Il a abattu ma force, ou, d’après une autre leçon : sa force, celle du peuple d’Israël. Même si l’on admet le texte habituellement reçu : ma force, il faut supposer, d’après tout l’ensemble du psaume, que le psalmiste s’identifie avec son peuple et parle en son nom.
Au milieu de mes jours. Ne m’enlève pas prématurément, alors que, soit comme peuple, soit, comme individu, le but de mon existence n’est point atteint.
Tes années durent d’âge en âge et il en sera de même de celles du peuple qui peut appeler Dieu son Dieu.

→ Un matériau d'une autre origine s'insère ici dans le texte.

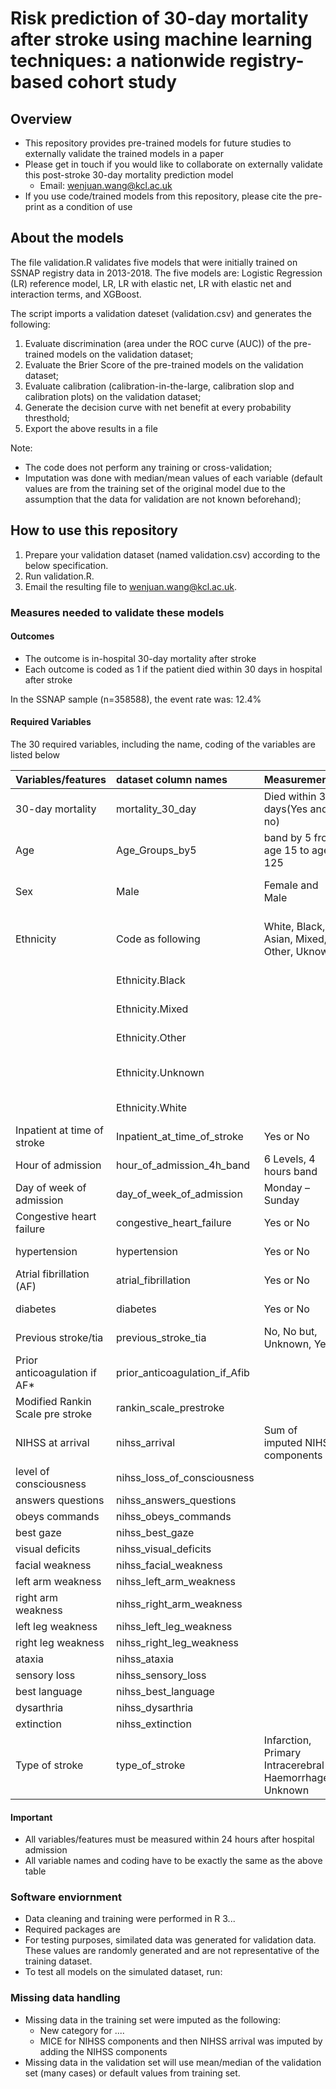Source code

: # Risk prediction of 30-day mortality after stroke using machine learning techniques: a nationwide registry-based cohort study

## Overview

* This repository provides pre-trained models for future studies to externally validate the trained models in a paper
* Please get in touch if you would like to collaborate on externally validate this post-stroke 30-day mortality prediction model
   + Email: wenjuan.wang@kcl.ac.uk
* If you use code/trained models from this repository, please cite the pre-print as a condition of use

## About the models

The file validation.R validates five models that were initially trained on SSNAP registry data in 2013-2018. The five models are: Logistic Regression (LR) reference model, LR, LR with elastic net, LR with elastic net and interaction terms, and XGBoost.

The script imports a validation dateset (validation.csv) and generates the following:

1. Evaluate discrimination (area under the ROC curve (AUC)) of the pre-trained models on the validation dataset;
2. Evaluate the Brier Score of the pre-trained models on the validation dataset;
3. Evaluate calibration (calibration-in-the-large, calibration slop and calibration plots) on the validation dataset;
4. Generate the decision curve with net benefit at every probability thresthold;
5. Export the above results in a file

Note:
* The code does not perform any training or cross-validation;
* Imputation was done with median/mean values of each variable (default values are from the training set of the original model due to the assumption that the data for validation are not known beforehand);

## How to use this repository

1. Prepare your validation dataset (named validation.csv) according to the below specification.
2. Run validation.R.
3. Email the resulting file to wenjuan.wang@kcl.ac.uk.

### Measures needed to validate these models

#### Outcomes

* The outcome is in-hospital 30-day mortality after stroke
* Each outcome is coded as 1 if the patient died within 30 days in hospital after stroke

In the SSNAP sample (n=358588), the event rate was: 12.4%

#### Required Variables

The 30 required variables, including the name, coding of the variables are listed below


| Variables/features         |  dataset column names | Measurements | Coding |
|:--------------|:---------------|:----------------------|:----------------- |
|       30-day mortality   |  mortality_30_day            |    Died within 30 days(Yes and no)  |    0-No, 1-Yes           |
|         Age              | Age_Groups_by5              |      band by 5 from age 15 to age 125     |  levels: 0-20      |
|               Sex        | Male                        |   Female and Male                |   0-Female, 1-Male           |
|               Ethnicity   | Code as following       |   White, Black, Asian, Mixed, Other, Uknown           |   One hot encoding (Asian reference)|
|                         | Ethnicity.Black              |                                   |   if Black, code 1|
|                         | Ethnicity.Mixed              |                               |   if Mixed, code 1 |
|                         | Ethnicity.Other              |                               |   if Other, code 1 |
|                         | Ethnicity.Unknown              |                               |   if Uknown, code 1 |
|                         | Ethnicity.White              |                               |   if White, code 1 |
|Inpatient at time of stroke |Inpatient_at_time_of_stroke |         Yes or No                    | 0-No, 1-Yes            |
|Hour of admission   | hour_of_admission_4h_band          | 6 Levels, 4 hours band              | One hot encoding       |
|Day of week of admission | day_of_week_of_admission      | Monday – Sunday             | One hot encoding               |
|Congestive heart failure  | congestive_heart_failure     |     Yes or No                | 0-No, 1-Yes                   |
|hypertension             | hypertension                  |      Yes or No               | 0-No, 1-Yes                   |
|Atrial fibrillation (AF)  | atrial_fibrillation          |    Yes or No                  | 0-No, 1-Yes                  |
|diabetes                 | diabetes                      |      Yes or No                  | 0-No, 1-Yes                |
|Previous stroke/tia    | previous_stroke_tia              |   No, No but, Unknown, Yes     | One hot encoding           |
|Prior anticoagulation if AF*| prior_anticoagulation_if_Afib |                             |                             |
|Modified Rankin Scale pre stroke| rankin_scale_prestroke  |                             | 0-5                         |
|NIHSS at arrival   |      nihss_arrival                   | Sum of imputed NIHSS components | 0-42                |
|level of consciousness|  nihss_loss_of_consciousness      |                                  | 0-3           |
|answers questions |  nihss_answers_questions             |                                | 0-2             |
|obeys commands    |  nihss_obeys_commands               |                           |      0-2              |
|best gaze         |  nihss_best_gaze                     |                           |        0-2              |
|visual deficits   |  nihss_visual_deficits              |                            |         0-3             |
|facial weakness   |  nihss_facial_weakness              |                          |              0-3          |
|left arm weakness |  nihss_left_arm_weakness            |                             |              0-4      |
|right arm weakness |  nihss_right_arm_weakness          |                            |             0-4         |
|left leg weakness |  nihss_left_leg_weakness            |                            |           0-4           |
|right leg weakness| nihss_right_leg_weakness            |                            |           0-4           |
|ataxia            |  nihss_ataxia                       |                            |           0-2            |
|sensory loss      |  nihss_sensory_loss                 |                            |              0-2        |
|best language     |  nihss_best_language                |                             |                0-3     |
|dysarthria        |  nihss_dysarthria                   |                            |               0-2       |
|extinction        |  nihss_extinction                   |                            |                  0-2     |
|Type of stroke    |  type_of_stroke                     |    Infarction, Primary Intracerebral Haemorrhage, Unknown |    One hot encoding             |



#### Important

* All variables/features must be measured within 24 hours after hospital admission
* All variable names and coding have to be exactly the same as the above table


### Software enviornment

* Data cleaning and training were performed in R 3...
* Required packages are 
* For testing purposes, similated data was generated for validation data. These values are randomly generated and are not representative of the training dataset.
* To test all models on the simulated dataset, run:

### Missing data handling

* Missing data in the training set were imputed as the following:
   + New category for ....
   + MICE for NIHSS components and then NIHSS arrival was imputed by adding the NIHSS components
* Missing data in the validation set will use mean/median of the validation set (many cases) or default values from training set.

La terre… les cieux… Ce qu’il y a de plus stable dans la création, ce qui existe dès le commencement des temps, vieillira et sera changé ; mais pour toi, pas de changement. Comparez Ésaïe 51.16 ; Ésaïe 65.17. Quel gage pour Israël de sa propre durée au travers même de toutes les vicissitudes de ce monde ou de l’univers !
Comme un vêtement. Comparez Ésaïe 51.6 ; Ésaïe 50.9.
Les versets 26 à 28 sont cités par l’auteur de l’épître aux Hébreux, qui les applique au Fils éternel, Dieu manifesté, le Jéhova de la nouvelle alliance (Hébreux 1.10-12).
Mais toi, tu restes le même. L’expression hébraïque est d’une éloquente concision : Mais toi, te voilà ! C’est ici, semble-t-il, une réminiscence d’Ésaïe 43.10 : Afin que vous compreniez que c’est moi !
Une demeure, dans la terre promise au peuple de Dieu.